PROBLEM: Please print all of the entries, matching them exactly.

INFORMATION SHOWN:
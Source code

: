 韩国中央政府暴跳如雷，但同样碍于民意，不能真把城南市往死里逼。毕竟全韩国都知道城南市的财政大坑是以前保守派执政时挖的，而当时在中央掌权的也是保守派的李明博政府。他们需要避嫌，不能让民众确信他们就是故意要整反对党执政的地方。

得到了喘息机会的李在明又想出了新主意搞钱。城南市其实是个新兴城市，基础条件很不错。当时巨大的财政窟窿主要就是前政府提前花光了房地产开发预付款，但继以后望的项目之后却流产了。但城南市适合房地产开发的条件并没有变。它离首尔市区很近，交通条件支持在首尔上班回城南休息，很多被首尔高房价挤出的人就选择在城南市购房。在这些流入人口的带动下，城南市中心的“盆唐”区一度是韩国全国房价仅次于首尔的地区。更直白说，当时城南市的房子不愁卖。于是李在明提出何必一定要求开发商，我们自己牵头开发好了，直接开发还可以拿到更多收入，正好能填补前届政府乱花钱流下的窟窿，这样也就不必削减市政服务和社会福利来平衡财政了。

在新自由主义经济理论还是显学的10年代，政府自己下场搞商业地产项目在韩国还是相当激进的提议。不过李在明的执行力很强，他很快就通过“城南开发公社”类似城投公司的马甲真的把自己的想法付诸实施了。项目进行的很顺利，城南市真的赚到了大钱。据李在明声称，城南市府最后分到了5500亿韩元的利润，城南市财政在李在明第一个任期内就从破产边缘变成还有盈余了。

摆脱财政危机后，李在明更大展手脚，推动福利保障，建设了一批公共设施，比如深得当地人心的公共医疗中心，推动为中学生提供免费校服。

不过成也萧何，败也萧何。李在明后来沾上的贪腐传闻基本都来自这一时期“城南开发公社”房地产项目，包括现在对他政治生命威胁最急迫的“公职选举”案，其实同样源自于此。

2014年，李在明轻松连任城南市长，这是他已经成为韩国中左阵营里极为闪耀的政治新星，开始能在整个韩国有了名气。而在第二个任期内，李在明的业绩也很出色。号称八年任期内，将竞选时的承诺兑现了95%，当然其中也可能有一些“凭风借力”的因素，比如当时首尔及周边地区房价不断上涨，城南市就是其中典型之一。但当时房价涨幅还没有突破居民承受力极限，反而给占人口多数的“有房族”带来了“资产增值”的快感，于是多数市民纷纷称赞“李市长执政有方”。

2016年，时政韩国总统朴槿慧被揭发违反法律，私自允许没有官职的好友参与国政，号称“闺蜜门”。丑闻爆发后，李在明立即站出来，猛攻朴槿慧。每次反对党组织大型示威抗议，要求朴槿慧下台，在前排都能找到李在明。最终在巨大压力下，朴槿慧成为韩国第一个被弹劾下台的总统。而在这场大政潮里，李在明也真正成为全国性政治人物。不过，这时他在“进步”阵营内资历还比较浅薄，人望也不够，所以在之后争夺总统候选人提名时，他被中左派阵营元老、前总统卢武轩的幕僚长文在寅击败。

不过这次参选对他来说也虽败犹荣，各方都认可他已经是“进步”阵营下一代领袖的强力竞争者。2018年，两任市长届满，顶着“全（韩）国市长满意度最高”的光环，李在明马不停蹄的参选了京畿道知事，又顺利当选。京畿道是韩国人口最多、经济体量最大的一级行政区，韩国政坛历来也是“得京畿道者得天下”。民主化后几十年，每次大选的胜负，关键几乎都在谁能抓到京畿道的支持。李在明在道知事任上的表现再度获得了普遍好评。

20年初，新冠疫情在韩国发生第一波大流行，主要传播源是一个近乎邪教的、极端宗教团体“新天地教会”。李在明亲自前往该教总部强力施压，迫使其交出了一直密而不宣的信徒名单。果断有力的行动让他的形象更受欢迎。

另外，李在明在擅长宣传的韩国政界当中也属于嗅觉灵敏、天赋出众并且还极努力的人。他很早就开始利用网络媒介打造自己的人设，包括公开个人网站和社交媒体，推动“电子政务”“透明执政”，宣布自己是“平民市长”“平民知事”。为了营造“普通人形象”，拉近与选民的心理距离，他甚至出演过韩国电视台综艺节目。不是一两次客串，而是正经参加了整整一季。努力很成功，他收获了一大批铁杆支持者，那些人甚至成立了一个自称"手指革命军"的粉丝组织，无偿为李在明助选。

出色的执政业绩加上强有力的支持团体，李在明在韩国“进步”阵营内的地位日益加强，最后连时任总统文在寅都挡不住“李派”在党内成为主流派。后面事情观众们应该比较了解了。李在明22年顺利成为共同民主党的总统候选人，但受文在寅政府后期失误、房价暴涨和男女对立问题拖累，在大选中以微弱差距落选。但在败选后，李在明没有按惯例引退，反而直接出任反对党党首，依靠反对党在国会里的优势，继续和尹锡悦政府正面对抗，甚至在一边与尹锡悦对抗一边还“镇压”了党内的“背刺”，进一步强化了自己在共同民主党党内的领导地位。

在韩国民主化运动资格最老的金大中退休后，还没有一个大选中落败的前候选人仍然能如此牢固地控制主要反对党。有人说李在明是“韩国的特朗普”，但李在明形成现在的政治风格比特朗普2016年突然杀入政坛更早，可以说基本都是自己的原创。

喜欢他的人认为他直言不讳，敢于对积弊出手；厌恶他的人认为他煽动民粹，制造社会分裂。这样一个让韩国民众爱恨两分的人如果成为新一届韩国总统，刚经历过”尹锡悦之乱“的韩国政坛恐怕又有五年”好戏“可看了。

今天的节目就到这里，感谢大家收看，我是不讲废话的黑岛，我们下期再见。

WRITTEN ANSWER:
Source code

: 韩国中央政府暴跳如雷，但同样碍于民意，不能真把城南市往死里逼。毕竟全韩国都知道城南市的财政大坑是以前保守派执政时挖的，而当时在中央掌权的也是保守派的李明博政府。他们需要避嫌，不能让民众确信他们就是故意要整反对党执政的地方。

得到了喘息机会的李在明又想出了新主意搞钱。城南市其实是个新兴城市，基础条件很不错。当时巨大的财政窟窿主要就是前政府提前花光了房地产开发预付款，但继以后望的项目之后却流产了。但城南市适合房地产开发的条件并没有变。它离首尔市区很近，交通条件支持在首尔上班回城南休息，很多被首尔高房价挤出的人就选择在城南市购房。在这些流入人口的带动下，城南市中心的“盆唐”区一度是韩国全国房价仅次于首尔的地区。更直白说，当时城南市的房子不愁卖。于是李在明提出何必一定要求开发商，我们自己牵头开发好了，直接开发还可以拿到更多收入，正好能填补前届政府乱花钱流下的窟窿，这样也就不必削减市政服务和社会福利来平衡财政了。

在新自由主义经济理论还是显学的10年代，政府自己下场搞商业地产项目在韩国还是相当激进的提议。不过李在明的执行力很强，他很快就通过“城南开发公社”类似城投公司的马甲真的把自己的想法付诸实施了。项目进行的很顺利，城南市真的赚到了大钱。据李在明声称，城南市府最后分到了5500亿韩元的利润，城南市财政在李在明第一个任期内就从破产边缘变成还有盈余了。

摆脱财政危机后，李在明更大展手脚，推动福利保障，建设了一批公共设施，比如深得当地人心的公共医疗中心，推动为中学生提供免费校服。

不过成也萧何，败也萧何。李在明后来沾上的贪腐传闻基本都来自这一时期“城南开发公社”房地产项目，包括现在对他政治生命威胁最急迫的“公职选举”案，其实同样源自于此。

2014年，李在明轻松连任城南市长，这是他已经成为韩国中左阵营里极为闪耀的政治新星，开始能在整个韩国有了名气。而在第二个任期内，李在明的业绩也很出色。号称八年任期内，将竞选时的承诺兑现了95%，当然其中也可能有一些“凭风借力”的因素，比如当时首尔及周边地区房价不断上涨，城南市就是其中典型之一。但当时房价涨幅还没有突破居民承受力极限，反而给占人口多数的“有房族”带来了“资产增值”的快感，于是多数市民纷纷称赞“李市长执政有方”。

2016年，时政韩国总统朴槿慧被揭发违反法律，私自允许没有官职的好友参与国政，号称“闺蜜门”。丑闻爆发后，李在明立即站出来，猛攻朴槿慧。每次反对党组织大型示威抗议，要求朴槿慧下台，在前排都能找到李在明。最终在巨大压力下，朴槿慧成为韩国第一个被弹劾下台的总统。而在这场大政潮里，李在明也真正成为全国性政治人物。不过，这时他在“进步”阵营内资历还比较浅薄，人望也不够，所以在之后争夺总统候选人提名时，他被中左派阵营元老、前总统卢武轩的幕僚长文在寅击败。

不过这次参选对他来说也虽败犹荣，各方都认可他已经是“进步”阵营下一代领袖的强力竞争者。2018年，两任市长届满，顶着“全（韩）国市长满意度最高”的光环，李在明马不停蹄的参选了京畿道知事，又顺利当选。京畿道是韩国人口最多、经济体量最大的一级行政区，韩国政坛历来也是“得京畿道者得天下”。民主化后几十年，每次大选的胜负，关键几乎都在谁能抓到京畿道的支持。李在明在道知事任上的表现再度获得了普遍好评。

20年初，新冠疫情在韩国发生第一波大流行，主要传播源是一个近乎邪教的、极端宗教团体“新天地教会”。李在明亲自前往该教总部强力施压，迫使其交出了一直密而不宣的信徒名单。果断有力的行动让他的形象更受欢迎。

另外，李在明在擅长宣传的韩国政界当中也属于嗅觉灵敏、天赋出众并且还极努力的人。他很早就开始利用网络媒介打造自己的人设，包括公开个人网站和社交媒体，推动“电子政务”“透明执政”，宣布自己是“平民市长”“平民知事”。为了营造“普通人形象”，拉近与选民的心理距离，他甚至出演过韩国电视台综艺节目。不是一两次客串，而是正经参加了整整一季。努力很成功，他收获了一大批铁杆支持者，那些人甚至成立了一个自称"手指革命军"的粉丝组织，无偿为李在明助选。

出色的执政业绩加上强有力的支持团体，李在明在韩国“进步”阵营内的地位日益加强，最后连时任总统文在寅都挡不住“李派”在党内成为主流派。后面事情观众们应该比较了解了。李在明22年顺利成为共同民主党的总统候选人，但受文在寅政府后期失误、房价暴涨和男女对立问题拖累，在大选中以微弱差距落选。但在败选后，李在明没有按惯例引退，反而直接出任反对党党首，依靠反对党在国会里的优势，继续和尹锡悦政府正面对抗，甚至在一边与尹锡悦对抗一边还“镇压”了党内的“背刺”，进一步强化了自己在共同民主党党内的领导地位。

在韩国民主化运动资格最老的金大中退休后，还没有一个大选中落败的前候选人仍然能如此牢固地控制主要反对党。有人说李在明是“韩国的特朗普”，但李在明形成现在的政治风格比特朗普2016年突然杀入政坛更早，可以说基本都是自己的原创。

喜欢他的人认为他直言不讳，敢于对积弊出手；厌恶他的人认为他煽动民粹，制造社会分裂。这样一个让韩国民众爱恨两分的人如果成为新一届韩国总统，刚经历过”尹锡悦之乱“的韩国政坛恐怕又有五年”好戏“可看了。

今天的节目就到这里，感谢大家收看，我是不讲废话的黑岛，我们下期再见。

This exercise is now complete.